He's a multimedia editor, which often keeps him up editing video until the wee hours of the morning or has him out covering events at night or on weekends. I'm a newspaper editor by day who juggles a freelance writing career at night. We work for the same company, and we're parenting the same five kids. But he's dealing with a wrinkle that I don't: As a man, no one really expects him to be struggling with work-life balance.

That's not to say that he doesn't struggle with it. Believe me, he does. It's just that, if he has to work late, it's assumed that I'll handle all things kid- and house-related. And I do. But if I have to work late, I always feel like there's a price to be paid.

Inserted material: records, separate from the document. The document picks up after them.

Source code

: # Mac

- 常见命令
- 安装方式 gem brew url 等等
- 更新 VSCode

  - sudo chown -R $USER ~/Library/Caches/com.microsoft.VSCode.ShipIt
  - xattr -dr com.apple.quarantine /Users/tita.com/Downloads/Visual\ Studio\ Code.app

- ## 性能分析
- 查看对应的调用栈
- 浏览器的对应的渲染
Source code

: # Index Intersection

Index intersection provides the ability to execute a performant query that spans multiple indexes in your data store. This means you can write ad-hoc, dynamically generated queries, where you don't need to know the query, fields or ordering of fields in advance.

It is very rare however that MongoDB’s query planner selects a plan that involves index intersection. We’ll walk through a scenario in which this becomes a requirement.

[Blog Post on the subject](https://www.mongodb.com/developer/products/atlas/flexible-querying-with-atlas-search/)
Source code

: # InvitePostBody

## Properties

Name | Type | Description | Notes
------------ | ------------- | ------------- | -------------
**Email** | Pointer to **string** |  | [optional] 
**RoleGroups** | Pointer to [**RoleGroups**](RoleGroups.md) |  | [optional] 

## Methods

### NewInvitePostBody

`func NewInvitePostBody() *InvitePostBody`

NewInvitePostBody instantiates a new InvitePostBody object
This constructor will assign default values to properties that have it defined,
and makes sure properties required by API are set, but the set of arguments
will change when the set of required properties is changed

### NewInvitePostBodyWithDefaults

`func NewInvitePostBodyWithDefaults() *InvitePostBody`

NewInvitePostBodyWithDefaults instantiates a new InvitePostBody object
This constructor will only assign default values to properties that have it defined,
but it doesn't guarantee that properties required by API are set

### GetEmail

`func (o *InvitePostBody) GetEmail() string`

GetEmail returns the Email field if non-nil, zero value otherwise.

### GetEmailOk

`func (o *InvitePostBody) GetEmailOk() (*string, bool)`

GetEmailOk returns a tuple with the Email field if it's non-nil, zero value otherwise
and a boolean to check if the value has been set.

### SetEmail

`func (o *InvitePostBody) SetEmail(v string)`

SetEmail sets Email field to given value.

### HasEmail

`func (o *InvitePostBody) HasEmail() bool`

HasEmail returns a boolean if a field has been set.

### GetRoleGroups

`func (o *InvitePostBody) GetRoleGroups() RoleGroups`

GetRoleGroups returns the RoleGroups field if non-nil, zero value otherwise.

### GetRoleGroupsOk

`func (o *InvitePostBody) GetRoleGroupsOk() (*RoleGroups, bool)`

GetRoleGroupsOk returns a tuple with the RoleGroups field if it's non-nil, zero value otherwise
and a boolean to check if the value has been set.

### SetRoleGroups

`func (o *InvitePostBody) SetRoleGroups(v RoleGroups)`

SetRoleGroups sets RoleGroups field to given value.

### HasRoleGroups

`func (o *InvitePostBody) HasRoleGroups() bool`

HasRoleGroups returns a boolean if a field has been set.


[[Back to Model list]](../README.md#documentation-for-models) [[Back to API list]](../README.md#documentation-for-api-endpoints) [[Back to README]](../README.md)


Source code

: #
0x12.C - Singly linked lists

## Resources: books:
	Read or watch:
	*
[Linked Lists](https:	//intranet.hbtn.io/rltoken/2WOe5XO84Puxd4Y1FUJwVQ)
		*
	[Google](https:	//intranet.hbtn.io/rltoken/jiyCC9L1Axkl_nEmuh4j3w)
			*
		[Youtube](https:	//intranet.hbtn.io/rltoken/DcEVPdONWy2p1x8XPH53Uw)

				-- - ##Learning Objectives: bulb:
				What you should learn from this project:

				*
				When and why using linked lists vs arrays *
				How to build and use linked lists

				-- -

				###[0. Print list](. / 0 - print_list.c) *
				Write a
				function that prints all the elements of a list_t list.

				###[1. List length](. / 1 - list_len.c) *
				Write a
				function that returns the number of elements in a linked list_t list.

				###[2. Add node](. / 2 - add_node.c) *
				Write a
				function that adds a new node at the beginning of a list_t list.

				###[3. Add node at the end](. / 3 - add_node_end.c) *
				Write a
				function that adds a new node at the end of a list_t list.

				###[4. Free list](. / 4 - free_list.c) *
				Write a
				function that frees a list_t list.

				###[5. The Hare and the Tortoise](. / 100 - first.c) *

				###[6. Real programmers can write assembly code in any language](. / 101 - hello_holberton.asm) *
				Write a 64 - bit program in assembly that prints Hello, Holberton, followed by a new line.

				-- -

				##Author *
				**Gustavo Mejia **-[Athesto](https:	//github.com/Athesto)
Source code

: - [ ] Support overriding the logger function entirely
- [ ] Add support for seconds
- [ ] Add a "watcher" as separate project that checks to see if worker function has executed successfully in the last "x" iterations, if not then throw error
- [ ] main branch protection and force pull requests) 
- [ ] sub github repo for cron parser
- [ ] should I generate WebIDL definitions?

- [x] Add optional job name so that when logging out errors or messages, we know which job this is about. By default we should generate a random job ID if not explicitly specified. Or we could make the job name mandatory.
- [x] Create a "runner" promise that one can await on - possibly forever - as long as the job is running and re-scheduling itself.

And I know that's coming from within -- I'm the one keeping score, not him. Over at Sparkplugging's The Man Page, Derek Semmler asks working father of six Leo Babauta if women have a harder time achieving work-life balance than men. "Moms who work often juggle a lot more than dads do, as they often assume more of the home responsibilities (not necessarily, but more often than not)," he replies. (Moms who work from home, or who stay at home, have an even bigger problem, he points out: "Their work IS their home life, so there’s no division at all.")

It's not a new issue at all: A 2007 survey by Careerbuilder.com and reported by CNN found that 37 percent of working dads say they'd leave their jobs if their spouse made enough money to support the family, and another 38 percent say they would take a pay cut to spend more time with their kids. Their ability to do so has been affected by the economy's current downward spiral, of course -- but, then again, the economy is affecting working moms as well.

So, readers, I'm wondering (and I hope you'll tell me): How is your work-life balance, as compared to your spouse? Does he worry about it as much as you do? And how does his juggle affect your own?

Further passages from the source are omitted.